Your answer must be an exact transcription of the data, with every picture omitted.

◆ **Data for the task**:

* * * * *

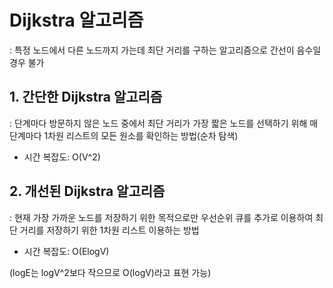 # Dijkstra 알고리즘

: 특정 노드에서 다른 노드까지 가는데 최단 거리를 구하는 알고리즘으로 간선이 음수일 경우 불가

## 1. 간단한 Dijkstra 알고리즘

: 단계마다 방문하지 않은 노드 중에서 최단 거리가 가장 짧은 노드를 선택하기 위해 매 단계마다 1차원 리스트의 모든 원소를 확인하는 방법(순차 탐색)

- 시간 복잡도: O(V^2)

## 2. 개선된 Dijkstra 알고리즘

: 현재 가장 가까운 노드를 저장하기 위한 목적으로만 우선순위 큐를 추가로 이용하여 최단 거리를 저장하기 위한 1차원 리스트 이용하는 방법

- 시간 복잡도: O(ElogV)

(logE는 logV^2보다 작으므로 O(logV)라고 표현 가능)
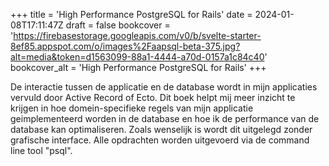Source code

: +++
title = 'High Performance PostgreSQL for Rails'
date = 2024-01-08T17:11:47Z
draft = false
bookcover = 'https://firebasestorage.googleapis.com/v0/b/svelte-starter-8ef85.appspot.com/o/images%2Faapsql-beta-375.jpg?alt=media&token=d1563099-88a1-4444-a70d-0157a1c84c40'
bookcover_alt = 'High Performance PostgreSQL for Rails'
+++

De interactie tussen de applicatie en de database wordt in mijn applicaties vervuld door Active Record of
Ecto. Dit boek helpt mij meer inzicht te krijgen in hoe domein-specifieke regels van mijn applicatie geimplementeerd worden
in de database en hoe ik de performance van de database kan optimaliseren. Zoals wenselijk is wordt dit uitgelegd zonder
grafische interface. Alle opdrachten worden uitgevoerd via de command line tool "psql".
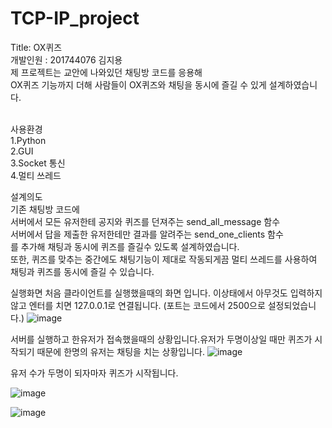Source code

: # TCP-IP_project
Title: OX퀴즈<br>
개발인원 : 201744076 김지용<br>
제 프로젝트는 교안에 나와있던 채팅방 코드를 응용해<br> 
OX퀴즈 기능까지 더해 사람들이 OX퀴즈와 채팅을 동시에 즐길 수 있게 설계하였습니다.<br>
<br>

사용환경 <br>
1.Python <br>
2.GUI <br>
3.Socket 통신 <br>
4.멀티 쓰레드

설계의도 <br>
기존 채팅방 코드에 <br>
서버에서 모든 유저한테 공지와 퀴즈를 던져주는 send_all_message 함수<br>
서버에서 답을 제출한 유저한테만 결과를 알려주는 send_one_clients 함수<br>
를 추가해 채팅과 동시에 퀴즈를 즐길수 있도록 설계하였습니다.<br>
또한, 퀴즈를 맞추는 중간에도 채팅기능이 제대로 작동되게끔 멀티 쓰레드를 사용하여<br>
채팅과 퀴즈를 동시에 즐길 수 있습니다.<br>

실행화면
처음 클라이언트를 실행했을때의 화면 입니다.
이상태에서 아무것도 입력하지 않고 엔터를 치면 127.0.0.1로 연결됩니다.
(포트는 코드에서 2500으로 설정되었습니다.)
![image](https://user-images.githubusercontent.com/71188378/122050519-7c9df700-ce1e-11eb-90d4-c6a7f6a2a5b3.png)

서버를 실행하고 한유저가 접속했을때의 상황입니다.유저가 
두명이상일 때만 퀴즈가 시작되기 때문에 한명의 유저는 채팅을 치는 상황입니다.
![image](https://user-images.githubusercontent.com/71188378/122050690-aa833b80-ce1e-11eb-8c75-a2dae13c44b7.png)

유저 수가 두명이 되자마자 퀴즈가 시작됩니다.

![image](https://user-images.githubusercontent.com/71188378/122050867-e5856f00-ce1e-11eb-84f1-0128acc93a0b.png)

![image](https://user-images.githubusercontent.com/71188378/122050475-73ad2580-ce1e-11eb-8356-0668cc266259.png)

* * * * *

◆ **Answer to the exercise**:
 # Dijkstra 알고리즘

: 특정 노드에서 다른 노드까지 가는데 최단 거리를 구하는 알고리즘으로 간선이 음수일 경우 불가

## 1. 간단한 Dijkstra 알고리즘

: 단계마다 방문하지 않은 노드 중에서 최단 거리가 가장 짧은 노드를 선택하기 위해 매 단계마다 1차원 리스트의 모든 원소를 확인하는 방법(순차 탐색)

- 시간 복잡도: O(V^2)

## 2. 개선된 Dijkstra 알고리즘

: 현재 가장 가까운 노드를 저장하기 위한 목적으로만 우선순위 큐를 추가로 이용하여 최단 거리를 저장하기 위한 1차원 리스트 이용하는 방법

- 시간 복잡도: O(ElogV)

(logE는 logV^2보다 작으므로 O(logV)라고 표현 가능)
Source code

: +++
title = 'High Performance PostgreSQL for Rails'
date = 2024-01-08T17:11:47Z
draft = false
bookcover = 'https://firebasestorage.googleapis.com/v0/b/svelte-starter-8ef85.appspot.com/o/images%2Faapsql-beta-375.jpg?alt=media&token=d1563099-88a1-4444-a70d-0157a1c84c40'
bookcover_alt = 'High Performance PostgreSQL for Rails'
+++

De interactie tussen de applicatie en de database wordt in mijn applicaties vervuld door Active Record of
Ecto. Dit boek helpt mij meer inzicht te krijgen in hoe domein-specifieke regels van mijn applicatie geimplementeerd worden
in de database en hoe ik de performance van de database kan optimaliseren. Zoals wenselijk is wordt dit uitgelegd zonder
grafische interface. Alle opdrachten worden uitgevoerd via de command line tool "psql".
Source code

: # TCP-IP_project
Title: OX퀴즈<br>
개발인원 : 201744076 김지용<br>
제 프로젝트는 교안에 나와있던 채팅방 코드를 응용해<br> 
OX퀴즈 기능까지 더해 사람들이 OX퀴즈와 채팅을 동시에 즐길 수 있게 설계하였습니다.<br>
<br>

사용환경 <br>
1.Python <br>
2.GUI <br>
3.Socket 통신 <br>
4.멀티 쓰레드

설계의도 <br>
기존 채팅방 코드에 <br>
서버에서 모든 유저한테 공지와 퀴즈를 던져주는 send_all_message 함수<br>
서버에서 답을 제출한 유저한테만 결과를 알려주는 send_one_clients 함수<br>
를 추가해 채팅과 동시에 퀴즈를 즐길수 있도록 설계하였습니다.<br>
또한, 퀴즈를 맞추는 중간에도 채팅기능이 제대로 작동되게끔 멀티 쓰레드를 사용하여<br>
채팅과 퀴즈를 동시에 즐길 수 있습니다.<br>

실행화면
처음 클라이언트를 실행했을때의 화면 입니다.
이상태에서 아무것도 입력하지 않고 엔터를 치면 127.0.0.1로 연결됩니다.
(포트는 코드에서 2500으로 설정되었습니다.)
![image](https://user-images.githubusercontent.com/71188378/122050519-7c9df700-ce1e-11eb-90d4-c6a7f6a2a5b3.png)

서버를 실행하고 한유저가 접속했을때의 상황입니다.유저가 
두명이상일 때만 퀴즈가 시작되기 때문에 한명의 유저는 채팅을 치는 상황입니다.
![image](https://user-images.githubusercontent.com/71188378/122050690-aa833b80-ce1e-11eb-8c75-a2dae13c44b7.png)

유저 수가 두명이 되자마자 퀴즈가 시작됩니다.

![image](https://user-images.githubusercontent.com/71188378/122050867-e5856f00-ce1e-11eb-84f1-0128acc93a0b.png)

![image](https://user-images.githubusercontent.com/71188378/122050475-73ad2580-ce1e-11eb-8356-0668cc266259.png)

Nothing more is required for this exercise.